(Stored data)
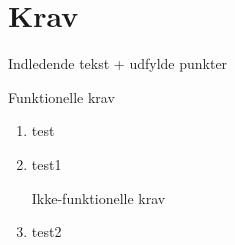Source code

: \documentclass[../main.tex]{subfiles}
\begin{document}
\section{Krav}
\begin{flushleft}
\TODO Indledende tekst + udfylde punkter
\end{flushleft}

{\Large Funktionelle krav}

\begin{enumerate}
   \item test
   \item test1

\hfill

{\Large Ikke-funktionelle krav}

   \item test2
\end{enumerate}

\hfill
\end{document}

#### Problem to work on:
Each line of the data is to be duplicated exactly; pictures stay out of the copy.

#### Exercise response:
Source code

: \documentclass[../main.tex]{subfiles}
\begin{document}
\section{Krav}
\begin{flushleft}
\TODO Indledende tekst + udfylde punkter
\end{flushleft}

{\Large Funktionelle krav}

\begin{enumerate}
   \item test
   \item test1

\hfill

{\Large Ikke-funktionelle krav}

   \item test2
\end{enumerate}

\hfill
\end{document}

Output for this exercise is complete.